The Dail's ceann comhairle has hit out at attempts to remove garda commissioner Noirin O'Sullivan without "evidence", saying Ireland is at risk of "group think" which is "one step short of mob rule", writes Fiachra Ó Cionnaith, Political Correspondent.
Fianna Fáil TD Seán Ó Fearghaíl made the comment about his "brave" close friend after the latest controversy to engulf the force.
Speaking to presenter Shane Beatty on the TD's local radio station Kildare FM, Mr Ó Fearghaíl strongly defended Ms O'Sullivan, saying she is a "very brave and courageous" person who is entitled to her good name.
He said TDs and senators "need to be very careful" about their use of Oireachtas privilege to make comments "without evidence" in relation to the Commissioner, whose husband is a former school friend of Mr Ó Fearghaíl.
And, in a move that is likely to spark criticism he has breached the strict neutrality of the Ceann Comhairle position, he added that in his personal opinion much of the clamour for Ms O'Sullivan's removal has been "group think" that is effectively "mob rule".
"We need to be careful to be fair, there has been an element in the country at large of group think. And group think is one step short of mob rule.
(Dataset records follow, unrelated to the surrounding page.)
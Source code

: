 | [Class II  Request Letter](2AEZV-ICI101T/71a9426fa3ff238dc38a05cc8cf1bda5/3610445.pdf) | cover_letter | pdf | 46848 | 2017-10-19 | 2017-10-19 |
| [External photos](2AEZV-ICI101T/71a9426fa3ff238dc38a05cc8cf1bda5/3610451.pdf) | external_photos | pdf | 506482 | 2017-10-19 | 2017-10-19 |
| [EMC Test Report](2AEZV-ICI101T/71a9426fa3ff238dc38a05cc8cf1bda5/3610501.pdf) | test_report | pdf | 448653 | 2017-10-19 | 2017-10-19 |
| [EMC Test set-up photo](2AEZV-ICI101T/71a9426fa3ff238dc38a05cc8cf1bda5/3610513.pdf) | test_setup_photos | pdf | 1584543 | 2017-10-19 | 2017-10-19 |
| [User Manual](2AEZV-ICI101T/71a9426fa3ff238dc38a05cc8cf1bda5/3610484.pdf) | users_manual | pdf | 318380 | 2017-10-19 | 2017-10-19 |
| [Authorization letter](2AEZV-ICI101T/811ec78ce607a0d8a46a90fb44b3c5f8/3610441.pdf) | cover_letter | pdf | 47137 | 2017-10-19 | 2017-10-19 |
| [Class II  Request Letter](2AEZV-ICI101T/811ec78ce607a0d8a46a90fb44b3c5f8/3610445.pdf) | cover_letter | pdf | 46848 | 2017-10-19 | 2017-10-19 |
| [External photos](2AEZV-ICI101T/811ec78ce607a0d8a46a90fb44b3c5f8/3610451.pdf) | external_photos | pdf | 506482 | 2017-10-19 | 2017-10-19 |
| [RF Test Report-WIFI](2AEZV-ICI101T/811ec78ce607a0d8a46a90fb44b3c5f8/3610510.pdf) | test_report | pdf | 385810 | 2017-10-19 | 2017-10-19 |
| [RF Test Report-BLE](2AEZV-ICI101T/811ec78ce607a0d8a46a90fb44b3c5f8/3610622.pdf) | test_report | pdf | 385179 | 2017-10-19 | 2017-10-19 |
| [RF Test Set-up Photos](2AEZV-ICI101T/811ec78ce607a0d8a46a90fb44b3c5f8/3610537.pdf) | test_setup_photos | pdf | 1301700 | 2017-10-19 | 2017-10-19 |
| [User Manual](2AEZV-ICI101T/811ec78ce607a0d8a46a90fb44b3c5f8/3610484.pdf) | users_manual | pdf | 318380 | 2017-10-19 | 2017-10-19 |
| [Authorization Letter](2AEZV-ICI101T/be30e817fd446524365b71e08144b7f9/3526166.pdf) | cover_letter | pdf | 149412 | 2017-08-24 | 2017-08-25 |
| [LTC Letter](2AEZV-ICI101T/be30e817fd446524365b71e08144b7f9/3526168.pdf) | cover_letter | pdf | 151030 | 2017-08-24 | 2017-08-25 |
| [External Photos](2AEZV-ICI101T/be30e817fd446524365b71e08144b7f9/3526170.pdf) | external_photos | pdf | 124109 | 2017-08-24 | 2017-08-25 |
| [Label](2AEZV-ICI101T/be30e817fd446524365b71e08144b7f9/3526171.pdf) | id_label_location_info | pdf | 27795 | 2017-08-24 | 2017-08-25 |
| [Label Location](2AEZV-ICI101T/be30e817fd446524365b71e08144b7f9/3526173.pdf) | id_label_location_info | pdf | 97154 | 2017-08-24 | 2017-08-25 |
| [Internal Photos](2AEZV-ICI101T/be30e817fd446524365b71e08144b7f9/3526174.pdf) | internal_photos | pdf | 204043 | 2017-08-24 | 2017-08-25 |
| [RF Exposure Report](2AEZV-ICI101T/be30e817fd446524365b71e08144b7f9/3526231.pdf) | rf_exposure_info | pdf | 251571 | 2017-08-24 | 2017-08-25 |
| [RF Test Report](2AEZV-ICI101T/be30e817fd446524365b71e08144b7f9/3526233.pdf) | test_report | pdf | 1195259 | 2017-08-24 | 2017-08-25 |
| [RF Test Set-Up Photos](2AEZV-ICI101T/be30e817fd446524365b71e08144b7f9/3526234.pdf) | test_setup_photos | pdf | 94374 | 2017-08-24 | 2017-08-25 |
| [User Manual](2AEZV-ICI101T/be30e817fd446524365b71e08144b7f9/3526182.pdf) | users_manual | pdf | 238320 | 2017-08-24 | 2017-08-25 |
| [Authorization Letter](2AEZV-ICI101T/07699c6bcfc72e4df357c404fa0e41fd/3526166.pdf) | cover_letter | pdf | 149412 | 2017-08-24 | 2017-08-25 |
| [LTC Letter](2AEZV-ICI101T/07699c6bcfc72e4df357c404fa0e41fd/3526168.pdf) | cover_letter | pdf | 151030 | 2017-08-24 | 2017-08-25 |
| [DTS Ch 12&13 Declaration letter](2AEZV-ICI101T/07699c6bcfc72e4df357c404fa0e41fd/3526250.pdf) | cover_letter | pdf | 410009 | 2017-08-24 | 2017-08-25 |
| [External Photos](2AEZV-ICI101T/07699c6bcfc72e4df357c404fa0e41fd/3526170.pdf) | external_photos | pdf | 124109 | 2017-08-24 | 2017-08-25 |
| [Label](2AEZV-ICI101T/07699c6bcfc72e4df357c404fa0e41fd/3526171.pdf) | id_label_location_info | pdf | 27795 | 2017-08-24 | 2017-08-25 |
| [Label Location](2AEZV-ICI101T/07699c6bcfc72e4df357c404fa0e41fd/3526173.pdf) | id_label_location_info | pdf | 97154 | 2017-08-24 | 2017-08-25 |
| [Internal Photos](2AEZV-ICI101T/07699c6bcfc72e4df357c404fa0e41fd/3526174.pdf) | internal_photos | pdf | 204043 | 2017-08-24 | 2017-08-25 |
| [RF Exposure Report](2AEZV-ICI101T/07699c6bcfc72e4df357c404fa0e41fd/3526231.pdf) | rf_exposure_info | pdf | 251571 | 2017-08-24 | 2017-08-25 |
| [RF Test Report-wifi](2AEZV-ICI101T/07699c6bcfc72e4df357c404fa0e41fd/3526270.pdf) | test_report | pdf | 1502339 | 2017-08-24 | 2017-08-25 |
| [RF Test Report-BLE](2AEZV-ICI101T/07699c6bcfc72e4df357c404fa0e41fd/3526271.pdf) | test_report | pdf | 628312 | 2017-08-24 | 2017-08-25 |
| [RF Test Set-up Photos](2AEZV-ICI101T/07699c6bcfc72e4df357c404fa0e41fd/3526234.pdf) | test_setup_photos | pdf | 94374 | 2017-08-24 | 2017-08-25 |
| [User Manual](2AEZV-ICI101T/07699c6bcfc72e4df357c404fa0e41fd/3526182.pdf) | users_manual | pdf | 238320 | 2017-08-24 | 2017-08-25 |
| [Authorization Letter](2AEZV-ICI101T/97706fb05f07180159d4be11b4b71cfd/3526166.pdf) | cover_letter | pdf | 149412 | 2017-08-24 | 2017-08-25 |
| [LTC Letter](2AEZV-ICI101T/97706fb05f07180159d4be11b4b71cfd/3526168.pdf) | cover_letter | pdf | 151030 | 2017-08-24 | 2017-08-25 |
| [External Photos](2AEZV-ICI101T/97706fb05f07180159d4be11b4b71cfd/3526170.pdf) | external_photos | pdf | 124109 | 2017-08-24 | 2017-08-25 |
"I do know the Garda Commissioner, people in Kildare will know that her husband was in school with me and that we're good friends.
"My personal experience of her is that she's a very fine member of the force, that she's very brave and courageous. I would be very surprised if there was any evidence to suggest Noirin O'Sullivan had done anything untoward as garda commissioner," he said.
The controversial comments come as Ms O'Sullivan is continuing to ignore opposition party calls for her to resign amid a flurry of Garda scandals to hit the force under her watch.
They include, but are not limited to, almost one million phantom drink driving tests, 14,700 wrongful traffic convictions, Garda Training College financial issues, an alleged smear campaign against whistle-blower Maurice McCabe, the penalty points saga, alleged phone tapping spanning back decades, and other whistle-blower controversies.